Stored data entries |
○ ○ ○

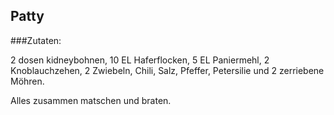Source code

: ## Patty

###Zutaten: 

2 dosen kidneybohnen, 
10 EL Haferflocken, 
5 EL Paniermehl, 
2 Knoblauchzehen, 
2 Zwiebeln, 
Chili, Salz, Pfeffer, 
Petersilie und 2 zerriebene Möhren. 

Alles zusammen matschen und braten. 
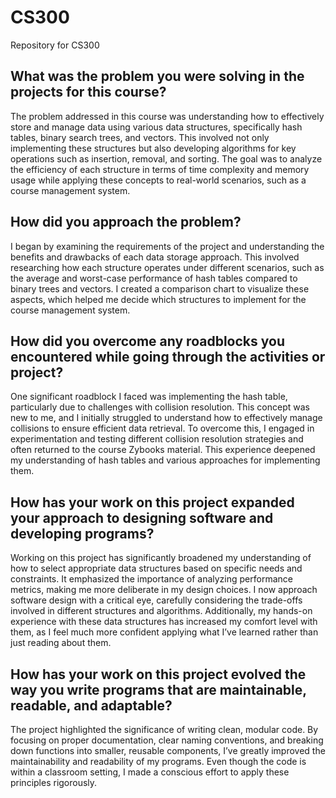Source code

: # CS300
Repository for CS300

## What was the problem you were solving in the projects for this course?
The problem addressed in this course was understanding how to effectively store and manage data using various data structures, specifically hash tables, binary search trees, and vectors. This involved not only implementing these structures but also developing algorithms for key operations such as insertion, removal, and sorting. The goal was to analyze the efficiency of each structure in terms of time complexity and memory usage while applying these concepts to real-world scenarios, such as a course management system.

## How did you approach the problem?
I began by examining the requirements of the project and understanding the benefits and drawbacks of each data storage approach. This involved researching how each structure operates under different scenarios, such as the average and worst-case performance of hash tables compared to binary trees and vectors. I created a comparison chart to visualize these aspects, which helped me decide which structures to implement for the course management system.

## How did you overcome any roadblocks you encountered while going through the activities or project?
One significant roadblock I faced was implementing the hash table, particularly due to challenges with collision resolution. This concept was new to me, and I initially struggled to understand how to effectively manage collisions to ensure efficient data retrieval. To overcome this, I engaged in experimentation and testing different collision resolution strategies and often returned to the course Zybooks material. This experience deepened my understanding of hash tables and various approaches for implementing them.

## How has your work on this project expanded your approach to designing software and developing programs?
Working on this project has significantly broadened my understanding of how to select appropriate data structures based on specific needs and constraints. It emphasized the importance of analyzing performance metrics, making me more deliberate in my design choices. I now approach software design with a critical eye, carefully considering the trade-offs involved in different structures and algorithms. Additionally, my hands-on experience with these data structures has increased my comfort level with them, as I feel much more confident applying what I’ve learned rather than just reading about them.

## How has your work on this project evolved the way you write programs that are maintainable, readable, and adaptable?
The project highlighted the significance of writing clean, modular code. By focusing on proper documentation, clear naming conventions, and breaking down functions into smaller, reusable components, I’ve greatly improved the maintainability and readability of my programs. Even though the code is within a classroom setting, I made a conscious effort to apply these principles rigorously. 
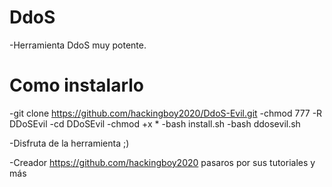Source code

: # DdoS
-Herramienta DdoS muy potente.

# Como instalarlo
-git clone https://github.com/hackingboy2020/DdoS-Evil.git
-chmod 777 -R DDoSEvil
-cd DDoSEvil
-chmod +x *
-bash install.sh
-bash ddosevil.sh

-Disfruta de la herramienta ;)

-Creador https://github.com/hackingboy2020 pasaros por sus tutoriales y más 

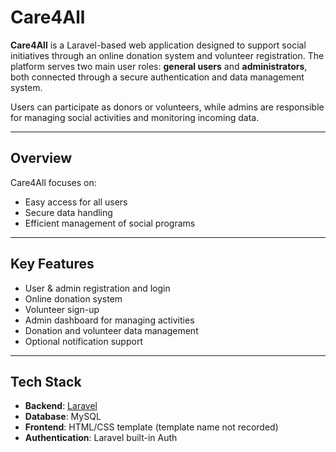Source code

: # Care4All

**Care4All** is a Laravel-based web application designed to support social initiatives through an online donation system and volunteer registration. The platform serves two main user roles: **general users** and **administrators**, both connected through a secure authentication and data management system.

Users can participate as donors or volunteers, while admins are responsible for managing social activities and monitoring incoming data.

---

## Overview

Care4All focuses on:
- Easy access for all users
- Secure data handling
- Efficient management of social programs

---

## Key Features

- User & admin registration and login
- Online donation system
- Volunteer sign-up
- Admin dashboard for managing activities
- Donation and volunteer data management
- Optional notification support

---

## Tech Stack

- **Backend**: [Laravel](https://laravel.com/)
- **Database**: MySQL
- **Frontend**: HTML/CSS template (template name not recorded)
- **Authentication**: Laravel built-in Auth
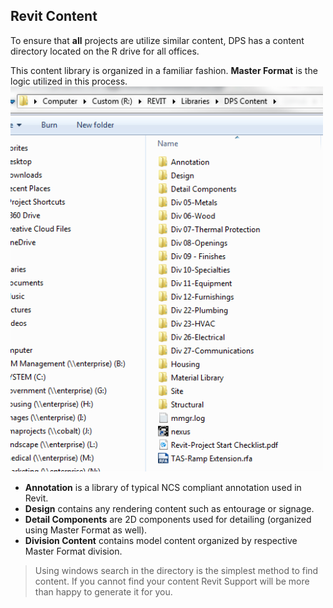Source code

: ## Revit Content

To ensure that **all** projects are utilize similar content, DPS has a content directory located on the R drive for all offices.

This content library is organized in a familiar fashion. **Master Format** is the logic utilized in this process.
<img src="images/1-3/1-library.png" alt="Library" width = "500"/>

* **Annotation** is a library of typical NCS compliant annotation used in Revit.
* **Design** contains any rendering content such as entourage or signage.
* **Detail Components** are 2D components used for detailing (organized using Master Format as well).
* **Division Content** contains model content organized by respective Master Format division.

>Using windows search in the directory is the simplest method to find content. If you cannot find your content Revit Support will be more than happy to generate it for you.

○ ○ ○

ABOUT THIS EXERCISE |
Instructions for the copy: start at the first entry, stop after the line containing "## What was", keep every line exact, and drop the pictures.

RESULT FOR THIS EXERCISE |
Source code

: ## Patty

###Zutaten: 

2 dosen kidneybohnen, 
10 EL Haferflocken, 
5 EL Paniermehl, 
2 Knoblauchzehen, 
2 Zwiebeln, 
Chili, Salz, Pfeffer, 
Petersilie und 2 zerriebene Möhren. 

Alles zusammen matschen und braten. 
Source code

: # CS300
Repository for CS300

## What was the problem you were solving in the projects for this course?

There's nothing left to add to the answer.